Bruxelles – Unione Europea alla ricerca di un obiettivo intermedio al 2030 sul clima prima del 22 aprile, quando gli Stati Uniti ufficializzeranno il loro ritorno sulla scena globale nella lotta ai cambiamenti climatici. Ormai manca meno di una settimana al forum dei leader mondiali sui cambiamenti climatici ospitato dal presidente statunitense Joe Biden, organizzato per svelare al mondo il nuovo piano degli Stati Uniti di riduzione delle emissioni di gas a effetto serra per il prossimo decennio. E l’UE non può presentarsi senza un obiettivo a medio termine per il 2030.
Quindi tappe serratissime per arrivare al vertice di settimana prossima – a cui parteciperanno 40 capi di Stato e governo – con un accordo unitario sulla legge europea sul clima varata il 4 marzo 2020, che si incardina proprio sul nuovo obiettivo di riduzione delle emissioni di gas a effetto serra entro il 2030, rispetto ai livelli del 1990. Commissione e Consiglio fanno fronte unitario per il -55 per cento, mentre l’Europarlamento alza la posta proponendo il 60 per cento. I cinque cicli di negoziati che si sono tenuti finora non hanno prodotto risultati concreti su questo aspetto centrale della legge clima, ma il vertice di Biden è una posta troppo alta per arrivarci impreparati e questo lascia intendere che i negoziatori riusciranno a trovare la quadra sui numeri.
Martedì 20 aprile inizia il sesto ciclo di negoziati: il Consiglio e la Commissione vogliono un accordo per il 22 aprile, in cui si celebrerà anche la Giornata della Terra. Ma secondo l’eurodeputato dei Verdi, Michael Bloss, negoziatore per la legge clima, anche il presidente della commissione parlamentare per l’Ambiente (ENVI), Pascal Canfin di Renew Europe vorrebbe un accordo per quella data, cercando di convincere i suoi colleghi ad allinearsi alla posizione del Consiglio, che difende una riduzione netta delle emissioni di gas serra (tenendo conto della rimozione del carbonio) di almeno il 55 per cento.

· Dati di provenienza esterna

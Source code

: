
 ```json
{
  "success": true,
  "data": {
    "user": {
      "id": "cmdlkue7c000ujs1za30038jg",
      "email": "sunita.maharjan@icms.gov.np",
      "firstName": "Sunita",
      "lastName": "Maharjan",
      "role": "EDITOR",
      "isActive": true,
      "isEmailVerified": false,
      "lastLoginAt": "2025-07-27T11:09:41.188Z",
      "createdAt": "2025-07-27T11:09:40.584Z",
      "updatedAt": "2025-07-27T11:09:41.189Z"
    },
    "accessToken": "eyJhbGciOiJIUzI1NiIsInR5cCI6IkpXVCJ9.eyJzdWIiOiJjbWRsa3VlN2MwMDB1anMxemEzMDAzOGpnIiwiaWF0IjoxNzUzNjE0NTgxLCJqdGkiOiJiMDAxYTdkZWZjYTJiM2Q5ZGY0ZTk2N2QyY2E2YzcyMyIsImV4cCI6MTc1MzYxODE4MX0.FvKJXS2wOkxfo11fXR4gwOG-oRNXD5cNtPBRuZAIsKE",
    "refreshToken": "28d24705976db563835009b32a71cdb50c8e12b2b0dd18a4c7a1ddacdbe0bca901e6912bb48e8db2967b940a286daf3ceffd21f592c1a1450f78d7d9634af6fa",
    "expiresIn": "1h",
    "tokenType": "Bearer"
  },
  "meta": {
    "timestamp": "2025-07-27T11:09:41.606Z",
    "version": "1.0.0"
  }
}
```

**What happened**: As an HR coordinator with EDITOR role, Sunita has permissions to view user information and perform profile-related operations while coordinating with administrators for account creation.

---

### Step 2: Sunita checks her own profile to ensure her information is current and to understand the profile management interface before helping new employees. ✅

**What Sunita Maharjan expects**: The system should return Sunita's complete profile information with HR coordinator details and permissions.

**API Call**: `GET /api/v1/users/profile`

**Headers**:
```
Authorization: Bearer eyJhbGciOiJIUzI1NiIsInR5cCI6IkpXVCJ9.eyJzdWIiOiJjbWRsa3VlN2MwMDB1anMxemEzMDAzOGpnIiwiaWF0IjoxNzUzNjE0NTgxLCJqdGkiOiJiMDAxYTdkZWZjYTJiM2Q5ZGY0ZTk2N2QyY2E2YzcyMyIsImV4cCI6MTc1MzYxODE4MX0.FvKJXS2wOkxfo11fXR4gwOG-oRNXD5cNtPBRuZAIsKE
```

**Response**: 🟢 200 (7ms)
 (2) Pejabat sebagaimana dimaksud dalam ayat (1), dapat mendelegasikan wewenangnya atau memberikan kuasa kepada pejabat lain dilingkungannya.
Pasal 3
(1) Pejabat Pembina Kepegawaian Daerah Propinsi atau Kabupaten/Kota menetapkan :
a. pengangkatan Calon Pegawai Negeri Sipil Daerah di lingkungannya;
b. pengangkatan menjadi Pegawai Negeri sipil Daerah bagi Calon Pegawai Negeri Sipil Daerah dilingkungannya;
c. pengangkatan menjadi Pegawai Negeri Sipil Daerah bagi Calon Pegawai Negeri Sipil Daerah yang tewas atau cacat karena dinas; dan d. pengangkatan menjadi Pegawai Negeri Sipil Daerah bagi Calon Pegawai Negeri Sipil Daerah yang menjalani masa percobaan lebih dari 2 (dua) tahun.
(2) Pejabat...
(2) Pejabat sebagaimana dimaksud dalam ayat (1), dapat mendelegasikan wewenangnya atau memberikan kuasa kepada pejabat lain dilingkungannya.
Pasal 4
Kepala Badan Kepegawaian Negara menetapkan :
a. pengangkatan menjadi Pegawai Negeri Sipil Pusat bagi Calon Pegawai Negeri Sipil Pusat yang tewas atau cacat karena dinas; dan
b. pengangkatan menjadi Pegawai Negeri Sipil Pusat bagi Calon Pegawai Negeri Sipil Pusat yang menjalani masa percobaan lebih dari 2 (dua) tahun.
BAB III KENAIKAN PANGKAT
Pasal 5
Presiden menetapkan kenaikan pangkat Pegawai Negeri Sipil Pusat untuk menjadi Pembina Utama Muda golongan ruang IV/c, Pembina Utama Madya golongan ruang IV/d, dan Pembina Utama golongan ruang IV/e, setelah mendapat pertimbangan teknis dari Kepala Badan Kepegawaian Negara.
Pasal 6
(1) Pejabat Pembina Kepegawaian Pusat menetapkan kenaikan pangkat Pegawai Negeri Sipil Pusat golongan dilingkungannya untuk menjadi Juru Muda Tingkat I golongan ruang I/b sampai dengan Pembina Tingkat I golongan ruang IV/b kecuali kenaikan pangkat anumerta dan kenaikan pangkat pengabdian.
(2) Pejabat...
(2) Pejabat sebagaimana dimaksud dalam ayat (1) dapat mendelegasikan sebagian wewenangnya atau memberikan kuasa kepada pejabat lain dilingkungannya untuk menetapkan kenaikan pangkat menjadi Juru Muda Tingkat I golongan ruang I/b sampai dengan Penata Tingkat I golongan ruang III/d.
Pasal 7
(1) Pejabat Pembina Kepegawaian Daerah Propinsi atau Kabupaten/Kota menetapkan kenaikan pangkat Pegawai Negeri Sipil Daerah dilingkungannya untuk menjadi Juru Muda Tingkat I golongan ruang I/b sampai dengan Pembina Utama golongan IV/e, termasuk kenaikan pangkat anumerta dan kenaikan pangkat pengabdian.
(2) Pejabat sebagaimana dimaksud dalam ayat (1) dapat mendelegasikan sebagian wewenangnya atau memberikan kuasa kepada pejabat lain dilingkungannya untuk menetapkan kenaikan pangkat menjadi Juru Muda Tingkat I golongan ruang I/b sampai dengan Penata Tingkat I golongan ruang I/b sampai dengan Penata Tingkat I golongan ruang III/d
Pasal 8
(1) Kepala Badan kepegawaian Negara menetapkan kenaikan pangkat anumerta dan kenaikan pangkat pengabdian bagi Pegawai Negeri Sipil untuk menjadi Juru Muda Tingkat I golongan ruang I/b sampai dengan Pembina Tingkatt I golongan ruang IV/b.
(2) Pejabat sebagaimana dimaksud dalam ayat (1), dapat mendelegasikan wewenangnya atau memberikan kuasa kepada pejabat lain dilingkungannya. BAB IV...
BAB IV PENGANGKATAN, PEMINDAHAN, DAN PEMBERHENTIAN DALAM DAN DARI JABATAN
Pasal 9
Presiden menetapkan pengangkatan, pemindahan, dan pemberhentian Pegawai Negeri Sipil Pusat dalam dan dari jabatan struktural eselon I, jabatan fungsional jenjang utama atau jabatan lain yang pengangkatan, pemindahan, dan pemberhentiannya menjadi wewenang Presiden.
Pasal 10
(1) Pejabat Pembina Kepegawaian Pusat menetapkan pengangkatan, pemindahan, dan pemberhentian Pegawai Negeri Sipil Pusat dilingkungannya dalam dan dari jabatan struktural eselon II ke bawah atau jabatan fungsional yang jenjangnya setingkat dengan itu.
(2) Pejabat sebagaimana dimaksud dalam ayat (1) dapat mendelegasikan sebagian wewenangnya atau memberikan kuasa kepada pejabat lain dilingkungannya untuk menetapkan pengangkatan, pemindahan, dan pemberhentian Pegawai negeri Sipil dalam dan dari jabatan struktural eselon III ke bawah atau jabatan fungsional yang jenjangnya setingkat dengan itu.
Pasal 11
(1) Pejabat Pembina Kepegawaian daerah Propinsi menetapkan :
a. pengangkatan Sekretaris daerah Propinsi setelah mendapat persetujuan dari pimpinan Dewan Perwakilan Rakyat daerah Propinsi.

A quanto apprendiamo da fonti parlamentari vicine ai negoziati, la Commissione Europea ha avanzato una nuova proposta di compromesso discussa al COREPER, sede dei rappresentanti permanenti, mercoledì 14 aprile su cui il Consiglio è irremovibile. Continua a sostenere di voler raggiungere una riduzione delle emissioni del 55 per cento al 2030 ma tenendo conto dei cosiddetti pozzi naturali di assorbimento del carbonio (come le foreste, gli alberi) e dunque una riduzione netta del 52,8 per cento, ancora inferiore. Il Parlamento rimane convinto dell’obiettivo climatico per il 2030 al 60 per cento, senza tra l’altro includere i pozzi di assorbimento del carbonio. Il mandato del Consiglio rimane invariato anche per quanto riguarda l’obiettivo climatico a lungo termine per il 2050, ovvero la piena neutralità climatica (emissioni nette zero) stabilita dal Green Deal: uno dei motivi di scontro tra i negoziatori è che gli Stati vogliono considerare l’obiettivo come da raggiungere in maniera complessiva da tutti gli Stati membri, mentre l’Europarlamento vuole che l’obiettivo sia raggiunto individualmente da tutti gli Stati membri.
D’altro canto gli Stati hanno “concesso” il via libera al Parlamento per l’istituzione di un Consiglio indipendente per il clima con un numero limitato di membri da 13 a 15. Inizialmente i Paesi spingevano per un esperto per Stato membro, dunque 27 esperti per avere totale rappresentanza, mentre il Parlamento insisteva sul fatto che fosse limitato a un massimo di 15 scienziati indipendenti al fine di evitare di farlo diventare un organo puramente politico per difendere i propri interessi nazionali. La posizione dell’Eurocamera era stata sostenuta anche da un gruppo di scienziati che hanno indirizzato una lettera alle altre due Istituzioni dell’UE.